An Interesting Trust Study!
Because a testamentary trust only becomes active when the will (containing the trust provisions) is submitted to probate court, this type of trust is seldom requested by consumers. Instead, the advertising slogan, "Buy a living trust and avoid probate court, death taxes, etc.!" has prompted thousands of Californians to purchase living trusts.
There are many kinds of living trusts, but three particular types are most commonly used. First, and by far the most popular, is the revocable trust (often called the "family" trust). Next, and primarily used to save estate taxes, is the irrevocable life insurance trust. Third, and gaining popularity, is the irrevocable charitable remainder trust, which is utilized to decrease the capital gains taxes on sales of highly appreciated assets (such as stocks).

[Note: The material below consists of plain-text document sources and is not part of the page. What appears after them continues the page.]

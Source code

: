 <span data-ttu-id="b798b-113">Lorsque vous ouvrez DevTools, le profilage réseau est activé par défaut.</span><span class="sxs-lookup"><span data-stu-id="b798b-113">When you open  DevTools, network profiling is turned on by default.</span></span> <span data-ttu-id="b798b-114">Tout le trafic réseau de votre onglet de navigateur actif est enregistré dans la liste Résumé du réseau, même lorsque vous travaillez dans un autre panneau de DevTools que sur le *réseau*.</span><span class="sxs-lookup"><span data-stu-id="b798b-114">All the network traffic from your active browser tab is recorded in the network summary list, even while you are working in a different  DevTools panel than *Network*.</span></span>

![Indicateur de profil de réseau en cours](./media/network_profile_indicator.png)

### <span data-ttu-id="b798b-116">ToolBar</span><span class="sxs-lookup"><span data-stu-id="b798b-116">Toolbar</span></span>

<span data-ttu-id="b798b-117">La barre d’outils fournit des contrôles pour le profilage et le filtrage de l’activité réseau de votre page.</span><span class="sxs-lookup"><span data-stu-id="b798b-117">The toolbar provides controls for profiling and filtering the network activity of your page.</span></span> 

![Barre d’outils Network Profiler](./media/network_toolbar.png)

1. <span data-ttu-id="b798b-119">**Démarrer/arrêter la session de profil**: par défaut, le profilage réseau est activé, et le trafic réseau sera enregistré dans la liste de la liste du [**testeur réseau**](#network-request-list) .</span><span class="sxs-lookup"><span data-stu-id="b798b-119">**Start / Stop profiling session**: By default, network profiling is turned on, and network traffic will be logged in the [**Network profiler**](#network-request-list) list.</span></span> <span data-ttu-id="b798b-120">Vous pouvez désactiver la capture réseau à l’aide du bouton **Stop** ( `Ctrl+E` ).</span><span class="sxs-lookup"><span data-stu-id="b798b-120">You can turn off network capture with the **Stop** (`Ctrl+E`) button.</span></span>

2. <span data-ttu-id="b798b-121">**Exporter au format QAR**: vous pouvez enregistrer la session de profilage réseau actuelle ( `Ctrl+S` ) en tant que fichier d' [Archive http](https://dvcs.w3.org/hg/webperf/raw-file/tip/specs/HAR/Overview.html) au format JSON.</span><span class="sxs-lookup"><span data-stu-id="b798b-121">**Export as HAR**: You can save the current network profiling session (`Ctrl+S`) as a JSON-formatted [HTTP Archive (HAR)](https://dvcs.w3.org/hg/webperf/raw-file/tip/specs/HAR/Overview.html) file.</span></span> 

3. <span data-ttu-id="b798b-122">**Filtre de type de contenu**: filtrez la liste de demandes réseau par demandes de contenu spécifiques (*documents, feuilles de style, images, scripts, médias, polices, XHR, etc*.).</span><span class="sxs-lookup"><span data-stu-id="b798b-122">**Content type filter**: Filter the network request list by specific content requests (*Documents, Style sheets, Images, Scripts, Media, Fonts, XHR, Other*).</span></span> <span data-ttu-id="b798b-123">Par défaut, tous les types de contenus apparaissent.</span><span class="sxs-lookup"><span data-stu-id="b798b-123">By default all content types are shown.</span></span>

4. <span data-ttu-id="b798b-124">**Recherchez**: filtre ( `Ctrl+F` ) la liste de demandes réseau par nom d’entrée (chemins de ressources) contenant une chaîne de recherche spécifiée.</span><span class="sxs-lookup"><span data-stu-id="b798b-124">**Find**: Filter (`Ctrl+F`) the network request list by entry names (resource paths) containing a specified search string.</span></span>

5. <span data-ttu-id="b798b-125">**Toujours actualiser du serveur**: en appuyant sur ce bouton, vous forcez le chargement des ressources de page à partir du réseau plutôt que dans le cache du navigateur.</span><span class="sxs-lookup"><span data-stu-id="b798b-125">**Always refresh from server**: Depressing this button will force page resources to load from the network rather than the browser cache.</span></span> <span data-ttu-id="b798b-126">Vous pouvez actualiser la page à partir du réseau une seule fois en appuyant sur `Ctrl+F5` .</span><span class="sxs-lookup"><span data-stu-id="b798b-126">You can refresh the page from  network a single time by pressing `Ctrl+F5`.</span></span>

(1) "The process of changing titles and transferring assets to the trust is called Funding the Trust."
(2) "A funded revocable living trust avoids conservatorship, probate and guardianships."
(3) "No probate or Conservatorship."
(4) "Difficult to contest (Living Trusts are not public documents like Wills)."
These statements are typical of those included in estate planning literature and heard at trust seminars.
(1) John M. Maag, President of Estate Conservation, Inc., personally conducted the study on May 19th, 22nd and 23rd (2000).
(2) The study was conducted in the Clerk of The Probate Court Office at the Lamoreaux Justice Center in Orange, California.
(3) The 1999 Orange County Superior Court Index to Probate was the "hard copy" data source used in the study (this probate court index contains a total of 437 pages with numerous case types).
(4) On pages 182 through 258 in the probate court index, 130 of the cases were described by the words "TRUST PETITION" (these 76 pages were randomly selected).
(5) All of the 130 case numbers (which are listed in the box at the top of this page) were hand fed into a computer document scanner in the Clerk of The Probate Court Office.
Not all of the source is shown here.